Defendant Steven C. Streebing appeals his jury conviction and sentence for mail fraud and for making false and material statements and representations on applications he submitted to the Social Security Administration for disability insurance benefits. The following issues are raised on appeal: (1) whether the District Court erred in failing to utilize its supervisory powers to dismiss the indictment in light of the government’s alleged promise not to indict the defendant if he cooperated; and (2) whether the District Court erred m imposing restitution based on the entire mail fraud scheme in the absence of a finding of guilty for each of the mailings pursuant to that scheme. For the reasons set forth below, the defendant’s convictions are affirmed, the restitution component of the sentence is vacated in part, and this case remanded for resentencing.

*370 I.

On October 8, 1985, defendant, an employee of General Dynamics Land Systems (“General Dynamics”), was temporarily reassigned from his engineering position to the production area of the plant. Citing fears evoked by reason of a previous injury, defendant told the occupational health nurse that he did not want to work in tool and die. Defendant was sent home that same day when he said he was sick. Claiming total disability due to depression and other psychological problems caused by the job reassignment, defendant applied for, and began receiving, sickness and accident benefits (SAB) from General Dynamics. 1 From November 1985 to April 1986, defendant received approximately $7,439.90 in sickness and accident benefits from Aetna Insurance Company, General Dynamics’ insurance carrier. Defendant also applied for and began receiving long-term disability (LTD). From April 1986 to January 1989, defendant received approximately $43,261.54 in long-term disability benefits from Aetna.
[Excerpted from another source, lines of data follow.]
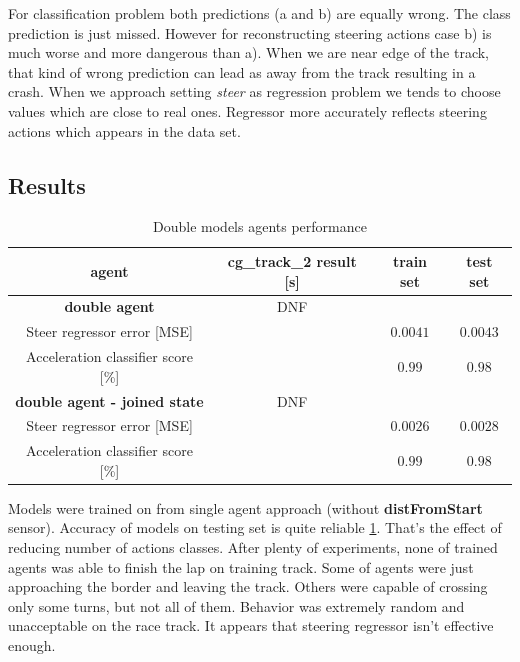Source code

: \documentclass[declaration,shortabstract,english,inz]{iithesis}
\begin{document}
For classification problem both predictions (a and b) are equally wrong.
 The class prediction is just missed.
However for reconstructing steering actions case b) is much worse and more dangerous than a).
When we are near edge of the track, that kind of wrong prediction can lead as away from the track resulting in a crash.
When we approach setting \textit{steer} as regression problem we tends to choose values which are close to real ones.
Regressor more accurately reflects steering actions which appears in the data set.

\subsection{Results}

\begin{table}[h]
    \centering
    \begin{tabular}{ |c|c|c|c|}
          \hline
          agent & cg\_track\_2 result [s] & train set & test set \\
          \hline
          \textbf{double agent} & DNF &   &  \\
          \hline
          Steer regressor error [MSE]&   & $0.0041$ & $0.0043$\\
          \hline
          Acceleration classifier score [\%]&  & $0.99$ & $0.98$ \\
          \hline
          \textbf{double agent - joined state} & DNF &   &  \\
          \hline
          Steer regressor error [MSE]&   & $0.0026$ & $0.0028$\\
          \hline
          Acceleration classifier score [\%]&  & $0.99$ & $0.98$ \\
          \hline
          
        \end{tabular}
        \caption{Double models agents performance}
        \label{tab:double_models_results}

\end{table}


Models were trained on from single agent approach (without \textbf{distFromStart} sensor).
Accuracy of models on testing set is quite reliable \ref{tab:double_models_results}.
That's the effect of reducing number of actions classes.
After plenty of experiments, none of trained agents was able to finish the lap on training track.
Some of agents were just approaching the border and leaving the track.
Others were capable of crossing only some turns, but not all of them.
Behavior was extremely random and unacceptable on the race track.
It appears that steering regressor isn't effective enough.
\end{document}
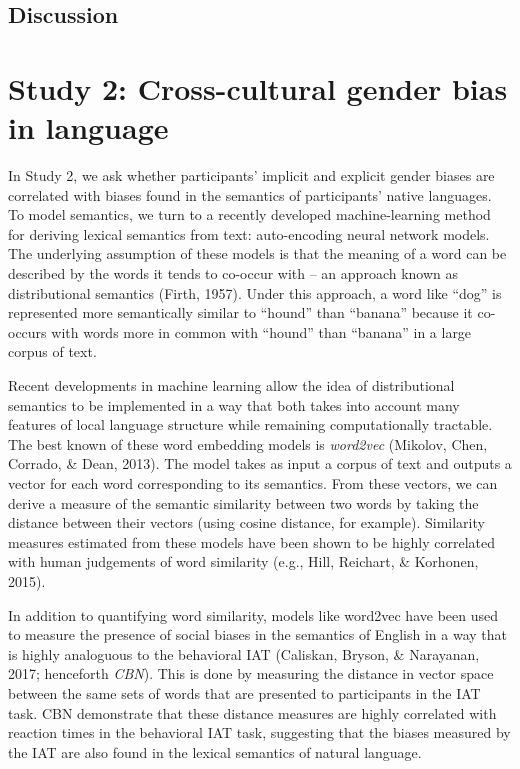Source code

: \documentclass[10pt, letterpaper]{article}
\begin{document}
\subsection{Discussion}\label{discussion}

\section{Study 2: Cross-cultural gender bias in
language}\label{study-2-cross-cultural-gender-bias-in-language}

In Study 2, we ask whether participants' implicit and explicit gender
biases are correlated with biases found in the semantics of
participants' native languages. To model semantics, we turn to a
recently developed machine-learning method for deriving lexical
semantics from text: auto-encoding neural network models. The underlying
assumption of these models is that the meaning of a word can be
described by the words it tends to co-occur with -- an approach known as
distributional semantics (Firth, 1957). Under this approach, a word like
``dog'' is represented more semantically similar to ``hound'' than
``banana'' because it co-occurs with words more in common with ``hound''
than ``banana'' in a large corpus of text.

Recent developments in machine learning allow the idea of distributional
semantics to be implemented in a way that both takes into account many
features of local language structure while remaining computationally
tractable. The best known of these word embedding models is
\emph{word2vec} (Mikolov, Chen, Corrado, \& Dean, 2013). The model takes
as input a corpus of text and outputs a vector for each word
corresponding to its semantics. From these vectors, we can derive a
measure of the semantic similarity between two words by taking the
distance between their vectors (using cosine distance, for example).
Similarity measures estimated from these models have been shown to be
highly correlated with human judgements of word similarity (e.g., Hill,
Reichart, \& Korhonen, 2015).

In addition to quantifying word similarity, models like word2vec have
been used to measure the presence of social biases in the semantics of
English in a way that is highly analoguous to the behavioral IAT
(Caliskan, Bryson, \& Narayanan, 2017; henceforth \emph{CBN}). This is
done by measuring the distance in vector space between the same sets of
words that are presented to participants in the IAT task. CBN
demonstrate that these distance measures are highly correlated with
reaction times in the behavioral IAT task, suggesting that the biases
measured by the IAT are also found in the lexical semantics of natural
language.
\end{document}
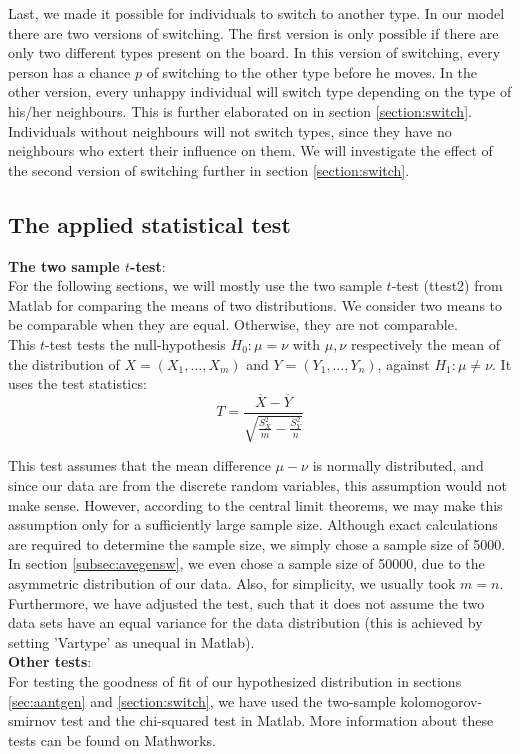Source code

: Last, we made it possible for individuals to switch to another type.
In our model there are two versions of switching.
The first version is only possible if there are only two different types present on the board.
In this version of switching, every person has a chance $p$ of switching to the other type before he moves.
In the other version, every unhappy individual will switch type depending on the type of his/her neighbours.
This is further elaborated on in section \ref{section:switch}.
Individuals without neighbours will not switch types, since they have no neighbours who extert their influence on them.
We will investigate the effect of the second version of switching further in section \ref{section:switch}.
\subsection{The applied statistical test}\label{subsec:stattest}
\textbf{The two sample \(t\)-test}:\\
For the following sections, we will mostly use the two sample \(t\)-test (ttest2) from Matlab for comparing the means of two distributions. We consider two means to be comparable when they are equal. Otherwise, they are not comparable.\\

This \(t\)-test tests the null-hypothesis $H_0:\mu=\nu$ with $\mu,\nu$ respectively the mean of the distribution of $X=(X_1,\dotsc,X_m)$ and $Y=(Y_1,\dotsc,Y_n)$, against $H_1:\mu\neq\nu$. It uses the test statistics:
 \[T=\frac{\overline{X}-\overline{Y}}{\sqrt{\frac{S^2_X}{m}-\frac{S^2_Y}{n}}}\]

This test assumes that the mean difference $\mu-\nu$ is normally distributed, and since our data are from the discrete random variables, this assumption would not make sense. 
However, according to the central limit theorems, we may make this assumption only for a sufficiently large sample size. 
Although exact calculations are required to determine the sample size, we simply chose a sample size of 5000. In section \ref{subsec:avegensw}, we even chose a sample size of 50000, due to the asymmetric distribution of our data. 
Also, for simplicity, we usually took $m=n$. Furthermore, we have adjusted the test, such that it does not assume the two data sets have an equal variance for the data distribution (this is achieved by setting 'Vartype' as unequal in Matlab).\\

\textbf{Other tests}:\\
For testing the goodness of fit of our hypothesized distribution in sections \ref{sec:aantgen} and \ref{section:switch}, we have used the two-sample kolomogorov-smirnov test and the chi-squared test in Matlab. More information about these tests can be found on Mathworks.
In May of 1986, defendant applied for social security disability benefits and filled out a social security disability report. The application for disability asked the applicant to enter the names and addresses of all persons, companies, and agencies for whom the applicant had worked “this year, last year, and the year before.” Defendant’s answer was “General Dynamics.” The application also asked whether the applicant was “self-employed this year, last year, or the year before.” Defendant responded “no.” Defendant’s application was denied, and on October 23,1987, defendant made out another application for social security benefits and an accompanying disability report. His answers to the questions pertaining to his employment activity were the same as on the first application. Again defendant’s request was denied. After filling out another application in December of 1987, defendant was finally awarded social security benefits. Between December of 1987 and August of 1989, defendant received social security benefits totalling $14,115.00.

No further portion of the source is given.